**Problem statement**
When you reach the line containing "- [PLCT Lab" in the entries below, begin reproducing lines exactly, and stop once the line containing "确实是很有意思的一本书，作者从一个我们从小就被教育成为常识的一个经济学概念 —— 以物易物过程很不方便所以出现了货币" is done.

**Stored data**
....

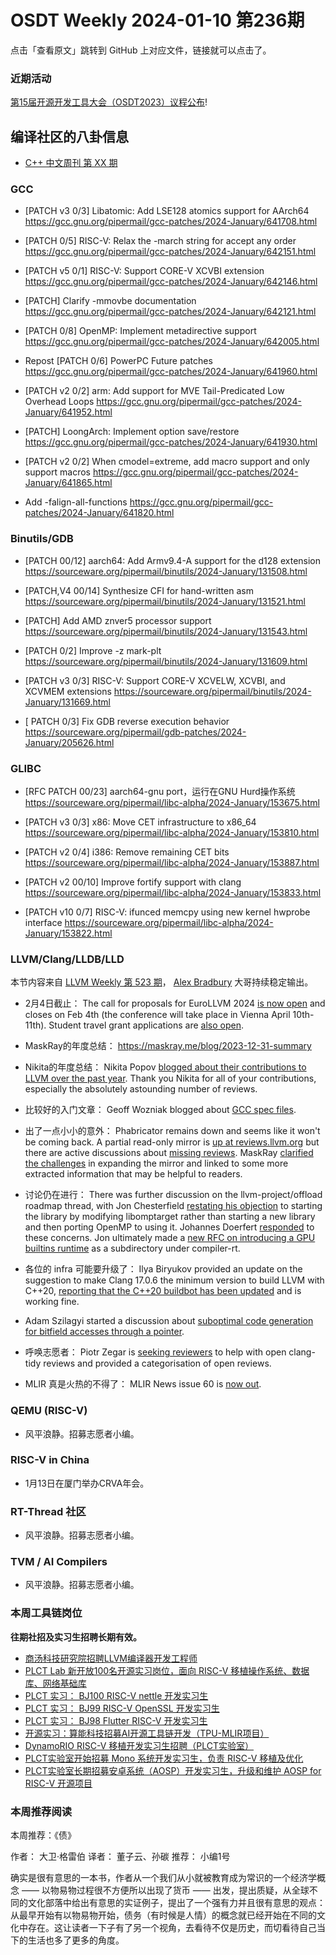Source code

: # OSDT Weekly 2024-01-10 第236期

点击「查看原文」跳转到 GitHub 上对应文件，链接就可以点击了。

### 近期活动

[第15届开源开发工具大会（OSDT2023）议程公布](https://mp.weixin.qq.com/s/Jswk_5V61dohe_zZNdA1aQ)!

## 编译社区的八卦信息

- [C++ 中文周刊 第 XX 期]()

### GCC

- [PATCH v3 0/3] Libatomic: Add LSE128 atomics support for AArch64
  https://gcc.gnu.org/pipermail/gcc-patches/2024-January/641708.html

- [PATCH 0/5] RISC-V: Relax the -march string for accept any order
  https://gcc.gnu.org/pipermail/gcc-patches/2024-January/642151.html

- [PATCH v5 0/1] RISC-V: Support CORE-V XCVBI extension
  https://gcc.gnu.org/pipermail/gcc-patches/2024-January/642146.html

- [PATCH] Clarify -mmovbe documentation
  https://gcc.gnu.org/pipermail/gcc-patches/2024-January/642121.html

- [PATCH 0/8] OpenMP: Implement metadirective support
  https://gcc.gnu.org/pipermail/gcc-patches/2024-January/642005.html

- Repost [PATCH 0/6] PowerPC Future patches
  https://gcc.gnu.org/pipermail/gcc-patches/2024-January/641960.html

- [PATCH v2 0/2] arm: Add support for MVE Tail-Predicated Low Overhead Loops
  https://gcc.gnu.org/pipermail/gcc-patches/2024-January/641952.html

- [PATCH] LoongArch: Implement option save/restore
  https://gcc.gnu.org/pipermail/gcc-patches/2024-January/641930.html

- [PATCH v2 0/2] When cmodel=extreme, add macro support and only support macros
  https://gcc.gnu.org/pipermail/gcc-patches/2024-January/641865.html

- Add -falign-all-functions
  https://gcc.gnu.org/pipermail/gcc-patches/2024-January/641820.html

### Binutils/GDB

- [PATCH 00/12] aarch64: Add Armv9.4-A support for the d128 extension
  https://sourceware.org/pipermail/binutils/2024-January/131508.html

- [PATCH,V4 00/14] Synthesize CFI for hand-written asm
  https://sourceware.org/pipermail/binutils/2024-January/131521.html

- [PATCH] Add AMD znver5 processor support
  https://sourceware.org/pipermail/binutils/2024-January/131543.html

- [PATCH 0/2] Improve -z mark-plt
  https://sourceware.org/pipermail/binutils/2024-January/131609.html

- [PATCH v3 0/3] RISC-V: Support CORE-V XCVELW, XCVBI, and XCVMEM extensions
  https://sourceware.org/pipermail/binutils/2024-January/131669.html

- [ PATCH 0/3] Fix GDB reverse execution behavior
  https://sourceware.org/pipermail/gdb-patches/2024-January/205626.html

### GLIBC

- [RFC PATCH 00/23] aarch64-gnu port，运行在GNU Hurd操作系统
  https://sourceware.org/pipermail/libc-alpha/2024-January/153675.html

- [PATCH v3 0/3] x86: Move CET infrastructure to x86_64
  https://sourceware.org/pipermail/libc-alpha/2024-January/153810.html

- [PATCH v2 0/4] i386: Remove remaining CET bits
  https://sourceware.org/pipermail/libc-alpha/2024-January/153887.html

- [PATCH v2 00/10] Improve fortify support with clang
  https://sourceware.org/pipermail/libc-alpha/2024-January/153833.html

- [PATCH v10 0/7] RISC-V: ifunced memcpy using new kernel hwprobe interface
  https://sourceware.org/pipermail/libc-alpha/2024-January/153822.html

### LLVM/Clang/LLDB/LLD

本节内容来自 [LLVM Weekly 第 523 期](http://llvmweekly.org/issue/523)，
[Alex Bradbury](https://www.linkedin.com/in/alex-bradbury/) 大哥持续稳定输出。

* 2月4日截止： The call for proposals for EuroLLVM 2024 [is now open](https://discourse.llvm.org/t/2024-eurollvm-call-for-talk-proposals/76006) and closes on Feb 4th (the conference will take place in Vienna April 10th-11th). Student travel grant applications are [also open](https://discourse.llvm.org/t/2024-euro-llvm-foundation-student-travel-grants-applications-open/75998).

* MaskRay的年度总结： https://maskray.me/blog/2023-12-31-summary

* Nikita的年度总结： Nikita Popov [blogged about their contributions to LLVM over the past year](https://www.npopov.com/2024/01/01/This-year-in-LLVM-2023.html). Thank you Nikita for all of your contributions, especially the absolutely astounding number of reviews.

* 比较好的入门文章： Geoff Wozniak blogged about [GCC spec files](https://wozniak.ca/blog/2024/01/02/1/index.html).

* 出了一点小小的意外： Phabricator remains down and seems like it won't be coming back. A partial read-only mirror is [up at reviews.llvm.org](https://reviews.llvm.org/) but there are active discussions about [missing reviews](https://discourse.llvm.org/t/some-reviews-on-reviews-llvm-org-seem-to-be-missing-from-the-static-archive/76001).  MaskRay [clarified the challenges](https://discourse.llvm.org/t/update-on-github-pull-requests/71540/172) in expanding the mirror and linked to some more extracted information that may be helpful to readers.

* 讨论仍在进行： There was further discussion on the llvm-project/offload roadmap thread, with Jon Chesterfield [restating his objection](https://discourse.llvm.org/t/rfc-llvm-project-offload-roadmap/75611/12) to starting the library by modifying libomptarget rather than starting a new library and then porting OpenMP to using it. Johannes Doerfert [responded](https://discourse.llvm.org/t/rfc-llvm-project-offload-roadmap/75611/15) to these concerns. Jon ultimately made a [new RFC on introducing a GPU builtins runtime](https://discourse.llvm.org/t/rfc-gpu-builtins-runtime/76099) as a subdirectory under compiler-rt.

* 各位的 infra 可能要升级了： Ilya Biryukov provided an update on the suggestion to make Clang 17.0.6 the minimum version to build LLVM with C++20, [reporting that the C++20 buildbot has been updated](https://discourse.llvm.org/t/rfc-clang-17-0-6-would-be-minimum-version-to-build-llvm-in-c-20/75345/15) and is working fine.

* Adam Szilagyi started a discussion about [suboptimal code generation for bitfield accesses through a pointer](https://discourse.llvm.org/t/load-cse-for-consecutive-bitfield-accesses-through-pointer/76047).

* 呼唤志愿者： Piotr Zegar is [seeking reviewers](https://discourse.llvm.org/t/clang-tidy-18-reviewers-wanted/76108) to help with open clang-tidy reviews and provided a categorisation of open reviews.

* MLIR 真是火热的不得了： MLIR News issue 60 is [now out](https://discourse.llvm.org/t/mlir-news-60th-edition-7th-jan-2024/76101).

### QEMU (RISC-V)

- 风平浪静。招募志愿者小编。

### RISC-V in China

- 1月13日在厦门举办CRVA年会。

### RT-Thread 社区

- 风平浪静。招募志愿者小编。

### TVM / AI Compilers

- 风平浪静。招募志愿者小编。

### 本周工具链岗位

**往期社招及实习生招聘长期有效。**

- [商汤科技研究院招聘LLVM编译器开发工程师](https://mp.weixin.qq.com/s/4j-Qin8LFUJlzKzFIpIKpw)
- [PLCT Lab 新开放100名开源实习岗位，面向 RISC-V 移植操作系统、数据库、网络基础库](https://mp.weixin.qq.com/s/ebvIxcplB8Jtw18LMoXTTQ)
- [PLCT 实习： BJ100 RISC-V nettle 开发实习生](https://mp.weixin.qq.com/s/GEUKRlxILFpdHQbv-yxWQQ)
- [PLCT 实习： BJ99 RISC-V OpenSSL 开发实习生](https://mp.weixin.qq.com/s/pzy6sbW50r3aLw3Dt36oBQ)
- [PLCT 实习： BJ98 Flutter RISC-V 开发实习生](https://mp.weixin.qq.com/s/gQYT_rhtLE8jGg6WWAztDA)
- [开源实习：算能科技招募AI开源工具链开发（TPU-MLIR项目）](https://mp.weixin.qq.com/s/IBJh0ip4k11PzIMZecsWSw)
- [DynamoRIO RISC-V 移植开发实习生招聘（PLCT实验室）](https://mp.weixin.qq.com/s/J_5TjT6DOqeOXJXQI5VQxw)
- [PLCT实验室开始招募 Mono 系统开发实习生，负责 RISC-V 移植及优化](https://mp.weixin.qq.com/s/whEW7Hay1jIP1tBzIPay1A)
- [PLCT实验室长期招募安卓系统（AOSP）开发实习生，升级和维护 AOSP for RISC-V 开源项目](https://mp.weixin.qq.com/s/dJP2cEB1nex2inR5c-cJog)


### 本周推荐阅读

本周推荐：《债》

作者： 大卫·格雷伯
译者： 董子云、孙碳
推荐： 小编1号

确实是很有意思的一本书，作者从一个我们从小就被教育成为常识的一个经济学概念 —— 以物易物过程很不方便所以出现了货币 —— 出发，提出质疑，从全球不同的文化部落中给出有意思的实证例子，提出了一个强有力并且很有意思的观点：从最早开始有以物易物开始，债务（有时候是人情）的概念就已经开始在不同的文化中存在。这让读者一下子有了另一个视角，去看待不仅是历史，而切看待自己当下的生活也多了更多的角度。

....

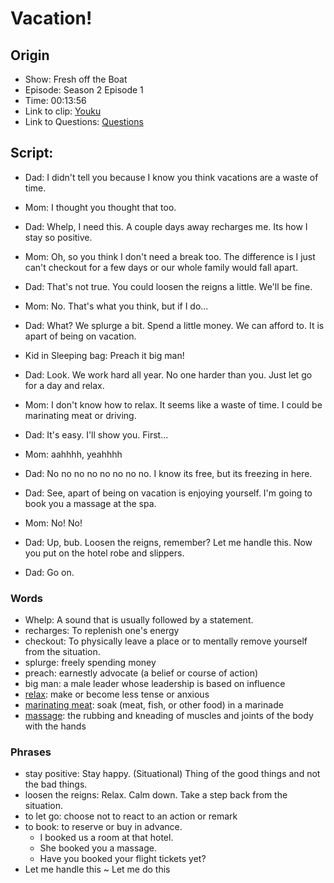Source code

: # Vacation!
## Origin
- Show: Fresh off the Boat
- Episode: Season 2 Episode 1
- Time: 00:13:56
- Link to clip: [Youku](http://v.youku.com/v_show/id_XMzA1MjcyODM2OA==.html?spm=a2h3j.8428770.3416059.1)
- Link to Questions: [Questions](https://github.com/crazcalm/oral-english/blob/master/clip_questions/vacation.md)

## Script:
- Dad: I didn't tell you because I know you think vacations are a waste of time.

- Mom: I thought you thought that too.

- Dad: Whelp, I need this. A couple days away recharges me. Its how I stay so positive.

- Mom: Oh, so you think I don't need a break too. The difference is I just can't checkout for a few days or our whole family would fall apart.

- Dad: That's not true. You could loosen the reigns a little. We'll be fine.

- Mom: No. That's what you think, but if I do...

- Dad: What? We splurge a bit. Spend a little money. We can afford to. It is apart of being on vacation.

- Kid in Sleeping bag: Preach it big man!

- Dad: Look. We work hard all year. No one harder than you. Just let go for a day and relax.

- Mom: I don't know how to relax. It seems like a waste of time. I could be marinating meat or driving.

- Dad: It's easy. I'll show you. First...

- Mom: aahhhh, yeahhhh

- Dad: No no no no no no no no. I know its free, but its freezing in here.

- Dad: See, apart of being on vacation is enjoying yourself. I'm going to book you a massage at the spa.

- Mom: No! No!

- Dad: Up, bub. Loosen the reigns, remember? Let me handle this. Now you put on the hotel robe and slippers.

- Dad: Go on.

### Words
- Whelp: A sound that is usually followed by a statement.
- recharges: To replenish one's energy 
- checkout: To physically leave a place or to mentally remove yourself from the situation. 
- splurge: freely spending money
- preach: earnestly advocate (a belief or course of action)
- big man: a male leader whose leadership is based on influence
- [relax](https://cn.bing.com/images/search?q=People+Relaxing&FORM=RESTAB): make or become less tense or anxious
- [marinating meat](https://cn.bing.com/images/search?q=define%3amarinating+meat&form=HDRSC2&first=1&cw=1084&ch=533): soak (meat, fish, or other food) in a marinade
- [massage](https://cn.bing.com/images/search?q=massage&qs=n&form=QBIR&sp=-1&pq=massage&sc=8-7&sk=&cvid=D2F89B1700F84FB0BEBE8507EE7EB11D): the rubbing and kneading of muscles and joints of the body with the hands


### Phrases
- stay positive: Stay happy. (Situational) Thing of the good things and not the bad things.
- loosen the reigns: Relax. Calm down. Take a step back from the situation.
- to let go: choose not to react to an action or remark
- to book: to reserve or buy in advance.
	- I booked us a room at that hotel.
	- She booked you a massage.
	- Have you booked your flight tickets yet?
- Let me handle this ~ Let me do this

....

**Result below**
- [PLCT Lab 新开放100名开源实习岗位，面向 RISC-V 移植操作系统、数据库、网络基础库](https://mp.weixin.qq.com/s/ebvIxcplB8Jtw18LMoXTTQ)
- [PLCT 实习： BJ100 RISC-V nettle 开发实习生](https://mp.weixin.qq.com/s/GEUKRlxILFpdHQbv-yxWQQ)
- [PLCT 实习： BJ99 RISC-V OpenSSL 开发实习生](https://mp.weixin.qq.com/s/pzy6sbW50r3aLw3Dt36oBQ)
- [PLCT 实习： BJ98 Flutter RISC-V 开发实习生](https://mp.weixin.qq.com/s/gQYT_rhtLE8jGg6WWAztDA)
- [开源实习：算能科技招募AI开源工具链开发（TPU-MLIR项目）](https://mp.weixin.qq.com/s/IBJh0ip4k11PzIMZecsWSw)
- [DynamoRIO RISC-V 移植开发实习生招聘（PLCT实验室）](https://mp.weixin.qq.com/s/J_5TjT6DOqeOXJXQI5VQxw)
- [PLCT实验室开始招募 Mono 系统开发实习生，负责 RISC-V 移植及优化](https://mp.weixin.qq.com/s/whEW7Hay1jIP1tBzIPay1A)
- [PLCT实验室长期招募安卓系统（AOSP）开发实习生，升级和维护 AOSP for RISC-V 开源项目](https://mp.weixin.qq.com/s/dJP2cEB1nex2inR5c-cJog)


### 本周推荐阅读

本周推荐：《债》

作者： 大卫·格雷伯
译者： 董子云、孙碳
推荐： 小编1号

确实是很有意思的一本书，作者从一个我们从小就被教育成为常识的一个经济学概念 —— 以物易物过程很不方便所以出现了货币 —— 出发，提出质疑，从全球不同的文化部落中给出有意思的实证例子，提出了一个强有力并且很有意思的观点：从最早开始有以物易物开始，债务（有时候是人情）的概念就已经开始在不同的文化中存在。这让读者一下子有了另一个视角，去看待不仅是历史，而切看待自己当下的生活也多了更多的角度。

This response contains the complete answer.